**GIVEN RECORDS**
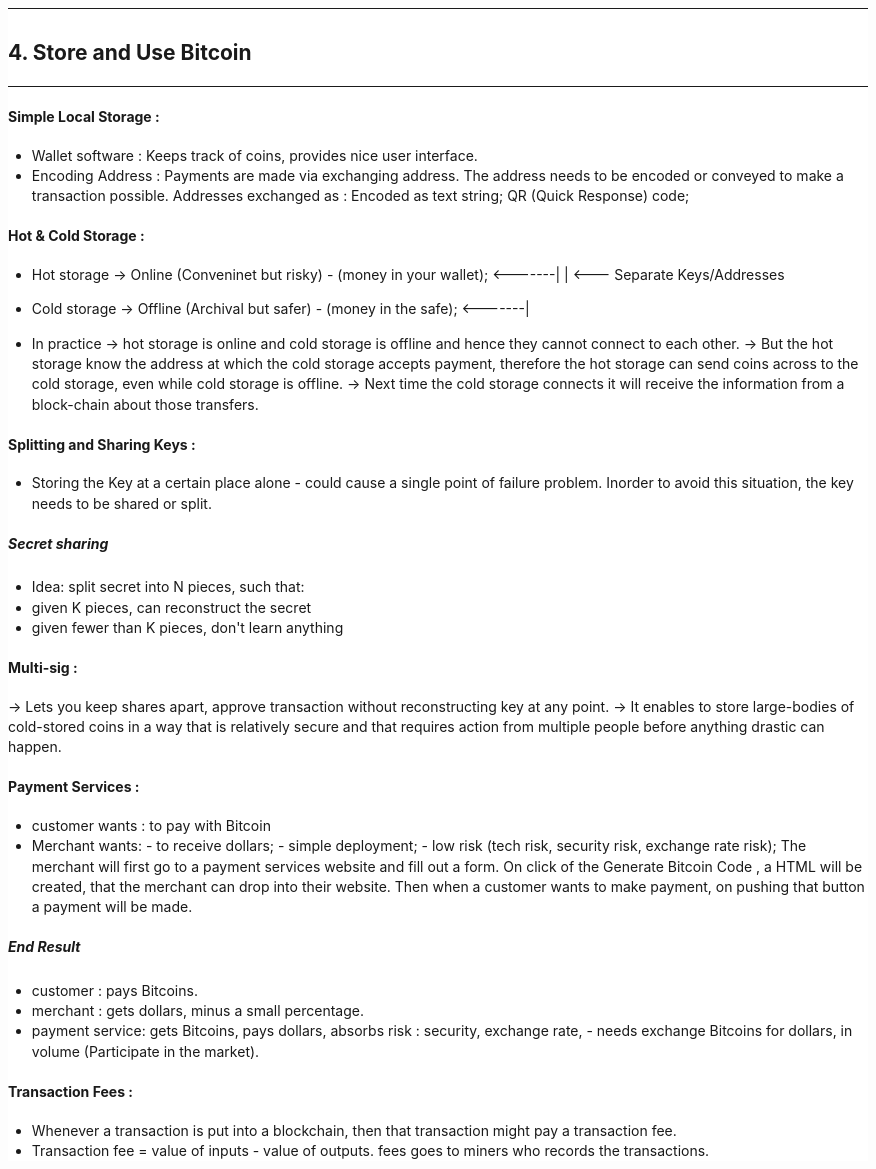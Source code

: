------------------------------------------------------
## 4. Store and Use Bitcoin
------------------------------------------------------
#### Simple Local Storage :
* Wallet software : Keeps track of coins, provides nice user interface.
* Encoding Address : Payments are made via exchanging address. The address needs to be encoded or conveyed to make a transaction possible. Addresses exchanged as : Encoded as text string; QR (Quick Response) code;

#### Hot & Cold Storage :
* Hot storage -> Online (Conveninet but risky) - (money in your wallet); <-------|
                                                                                 | <--- Separate Keys/Addresses
* Cold storage -> Offline (Archival but safer) - (money in the safe);    <-------| 

* In practice -> hot storage is online and cold storage is offline and hence they cannot connect to each other.
-> But the hot storage know the address at which the cold storage accepts payment, therefore the hot storage can send coins across to the cold storage, even while cold storage is offline.
-> Next time the cold storage connects it will receive the information from a block-chain about those transfers.

#### Splitting and Sharing Keys :
* Storing the Key at a certain place alone - could cause a single point of failure problem. Inorder to avoid this situation, the key needs to be shared or split.
##### Secret sharing
* Idea: split secret into N pieces, such that:
*   given K pieces, can reconstruct the secret
*   given fewer than K pieces, don't learn anything

#### Multi-sig :
-> Lets you keep shares apart, approve transaction without reconstructing key at any point.
-> It enables to store large-bodies of cold-stored coins in a way that is relatively secure and that requires action from multiple people before anything drastic can happen.

#### Payment Services :
* customer wants : to pay with Bitcoin
* Merchant wants:  - to receive dollars;  - simple deployment;  - low risk (tech risk, security risk, exchange rate risk);
    The merchant will first go to a payment services website and fill out a form.
    On click of the Generate Bitcoin Code , a HTML will be created, that the merchant can drop into their website.
    Then when a customer wants to make payment, on pushing that button a payment will be made.
 ##### End Result
  * customer : pays Bitcoins.
  * merchant : gets dollars, minus a small percentage.
  * payment service: gets Bitcoins, pays dollars, absorbs risk : security, exchange rate, - needs exchange Bitcoins for dollars, in volume (Participate in the market). 
 
#### Transaction Fees : 
 * Whenever a transaction is put into a blockchain, then that transaction might pay a transaction fee.
 * Transaction fee = value of inputs - value of outputs. fees goes to miners who records the transactions.
 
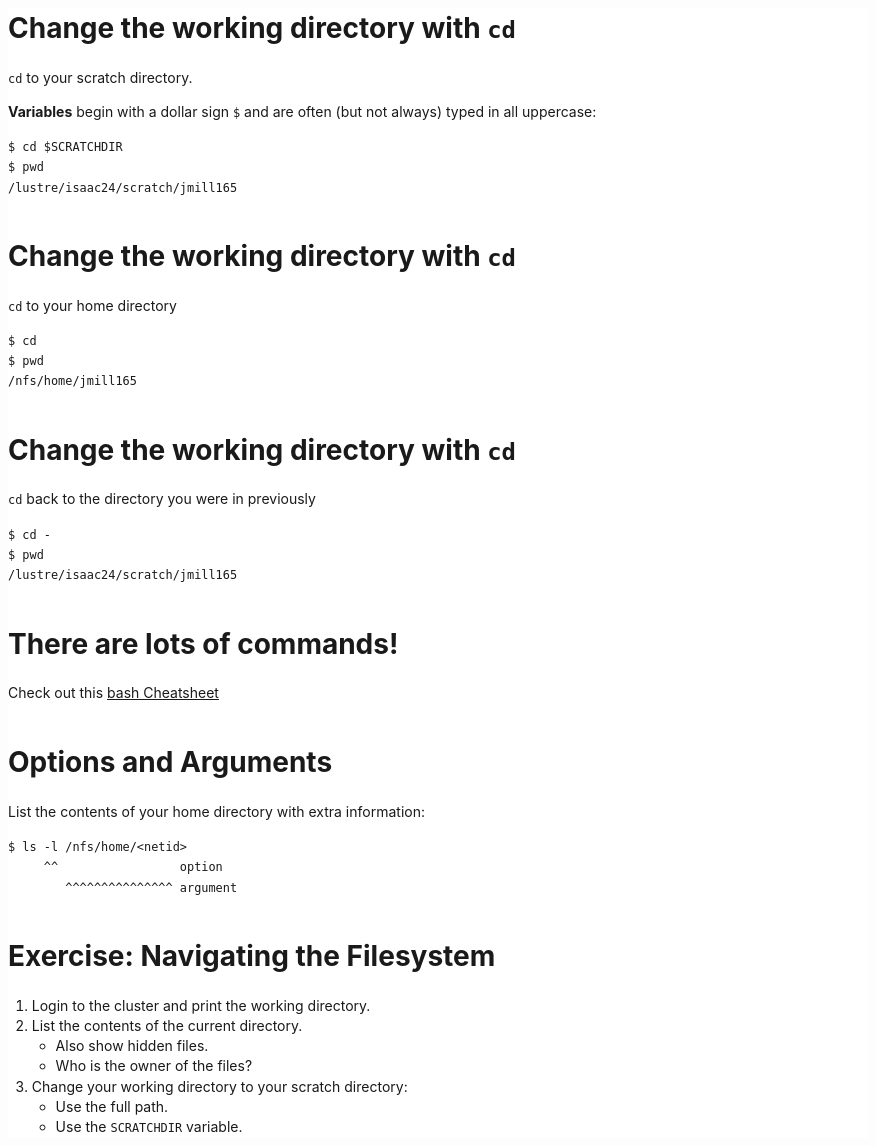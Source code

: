 
# Change the working directory with `cd`

`cd` to your scratch directory.

**Variables** begin with a dollar sign `$` and are often (but not always) typed
in all uppercase:

```
$ cd $SCRATCHDIR
$ pwd
/lustre/isaac24/scratch/jmill165
```

# Change the working directory with `cd`

`cd` to your home directory

```
$ cd
$ pwd
/nfs/home/jmill165
```

# Change the working directory with `cd`

`cd` back to the directory you were in previously

```
$ cd -
$ pwd
/lustre/isaac24/scratch/jmill165
```

# There are lots of commands!

Check out this [bash Cheatsheet](https://quickref.me/bash.html)


# Options and Arguments

List the contents of your home directory with extra information:

    $ ls -l /nfs/home/<netid>
         ^^                 option
            ^^^^^^^^^^^^^^^ argument


# Exercise: Navigating the Filesystem

1.  Login to the cluster and print the working directory.
2.  List the contents of the current directory.
    - Also show hidden files.
    - Who is the owner of the files?
3.  Change your working directory to your scratch directory:
    - Use the full path.
    - Use the `SCRATCHDIR` variable.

**WORK ORDER**
Both ends included, copy word for word the lines from the top of the entries above through the line with "#### Splitting and". No pictures.

**TASK RESPONSE**
Source code

:------------------------------------------------------
## 4. Store and Use Bitcoin
------------------------------------------------------
#### Simple Local Storage :
* Wallet software : Keeps track of coins, provides nice user interface.
* Encoding Address : Payments are made via exchanging address. The address needs to be encoded or conveyed to make a transaction possible. Addresses exchanged as : Encoded as text string; QR (Quick Response) code;

#### Hot & Cold Storage :
* Hot storage -> Online (Conveninet but risky) - (money in your wallet); <-------|
                                                                                 | <--- Separate Keys/Addresses
* Cold storage -> Offline (Archival but safer) - (money in the safe);    <-------| 

* In practice -> hot storage is online and cold storage is offline and hence they cannot connect to each other.
-> But the hot storage know the address at which the cold storage accepts payment, therefore the hot storage can send coins across to the cold storage, even while cold storage is offline.
-> Next time the cold storage connects it will receive the information from a block-chain about those transfers.

#### Splitting and Sharing Keys :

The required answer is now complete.